Era imposible de concebir: el alfabeto de la era había desaparecido. El código binario, fundamento de toda máquina, había sido… borrado. No reemplazado por otro patrón: eliminado, como si nunca hubiese existido. Las memorias eran cascarones huecos, los discos duros, desiertos.

Y en ese hueco comenzó a crecer algo extraño: una sensación fría, reptante, como si el propio tiempo se hubiera roto. La humanidad entera quedó postrada, obligada a escuchar un nuevo silencio, un silencio que no era humano.


El primer día, el desastre fue invisible.
El segundo, comenzó el derrumbe.

Los semáforos quedaron congelados en un color incierto, imposible de definir. Los trenes, privados de coordenadas, se detuvieron a mitad de túneles oscuros, dejando a miles atrapados en vagones silenciosos. En los hospitales, las máquinas que sostenían vidas dejaron de respirar con sus pacientes.

En las ciudades costeras, los barcos que navegaban con mapas digitales encallaron en arrecifes invisibles. Aviones sin referencia cayeron como plumas de hierro sobre campos y tejados. El caos no era un estallido de explosiones, sino un goteo interminable de colapsos simultáneos, como si la realidad se fuera resquebrajando a cámara lenta.

Pronto llegaron los días de hambre.
Los sistemas de riego automático, los almacenes frigoríficos, los sistemas de transporte y distribución, todo dependía de un pulso binario que ya no existía.
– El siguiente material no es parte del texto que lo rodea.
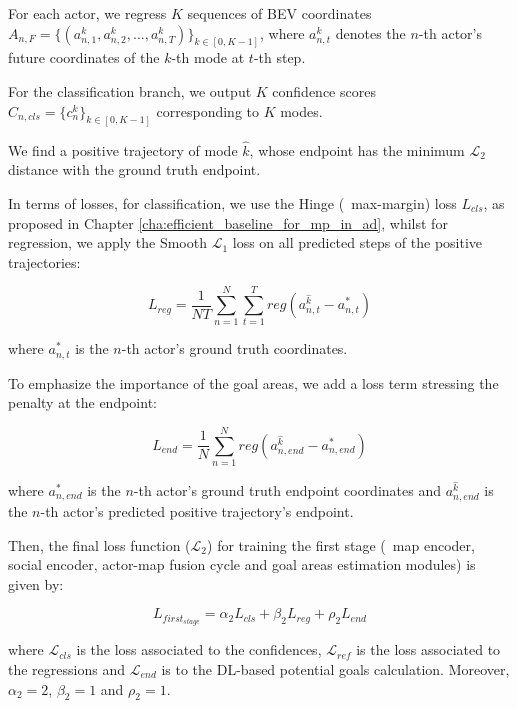 For each actor, we regress $K$ sequences of \ac{BEV} coordinates 
$A_{n,F}=\{(a_{n,1}^k,a_{n,2}^k,...,a_{n,T}^k)\}_{k \in [0,K-1]}$,
where $a_{n,t}^k$ denotes the $n$-th actor's future coordinates of the $k$-th mode at $t$-th step. 

For the classification branch, we output $K$ confidence scores $C_{n,cls} = \{c_n^k\}_{k \in [0,K-1]}$ corresponding to $K$ modes.

We find a positive trajectory of mode $\hat{k}$, whose endpoint has the minimum $\mathcal{L}_2$ distance with the ground truth endpoint.

In terms of losses, for classification, we use the Hinge (\aka \ max-margin) loss $L_{cls}$, as proposed in Chapter \ref{cha:efficient_baseline_for_mp_in_ad}, whilst for regression, we apply the Smooth $\mathcal{L}_1$ loss on all predicted steps of the positive trajectories:

\begin{equation}
	L_{reg}=\frac{1}{NT}\sum_{n=1}^N\sum_{t=1}^T{reg(a_{n,t}^{\hat{k}}-a^{*}_{n,t})}
\end{equation}

where $a^{*}_{n,t}$ is the $n$-th actor's ground truth coordinates.

To emphasize the importance of the goal areas, we add a loss term stressing the penalty at the endpoint:

\begin{equation}
	L_{end}=\frac{1}{N}\sum_{n=1}^N{reg(a_{n,end}^{\hat{k}}-a^{*}_{n,end})}
\end{equation}

where $a^{*}_{n,end}$ is the $n$-th actor's ground truth endpoint coordinates and $a_{n,end}^{\hat{k}}$ is the $n$-th actor's predicted positive trajectory's endpoint.

Then, the final loss function ($\mathcal{L}_2$) for training the first stage (\ie \ map encoder, social encoder, actor-map fusion cycle and goal areas estimation modules) is given by:

\begin{equation}
	L_{first_{stage}} = \alpha_2 L_{cls} + \beta_2 L_{reg} + \rho_2 L_{end}
\end{equation}

where $\mathcal{L}_{cls}$ is the loss associated to the confidences, $\mathcal{L}_{ref}$ is the loss associated to the regressions and $\mathcal{L}_{end}$ is to the \ac{DL}-based potential goals calculation. Moreover, $\alpha_2=2$, $\beta_2=1$ and $\rho_2=1$.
Los campos se secaban, los alimentos se pudrían, y las ciudades, acostumbradas a la abundancia invisible de la logística, comenzaron a oler a cuerpos y a moho.

Pero lo peor no era el hambre.
Lo peor era la pérdida del sentido.
En las mentes, comenzaron a desvanecerse los recuerdos ligados a lo digital: álbumes de fotos que ya no podían ser recordados, canciones cuyo ritmo se escapaba de la memoria, cartas y mensajes que se evaporaban como si nunca hubieran sido escritos. Algunas personas despertaban sin saber su propio nombre.

Los ancianos decían que aquello era un regreso forzado al mundo previo a los números binarios. Los niños, que jamás habían visto una biblioteca real, preguntaban qué era un libro.

En medio de ese derrumbe silencioso, una pregunta flotaba en todas las bocas:
—Si el cero y el uno han muerto… ¿qué vive ahora en su lugar?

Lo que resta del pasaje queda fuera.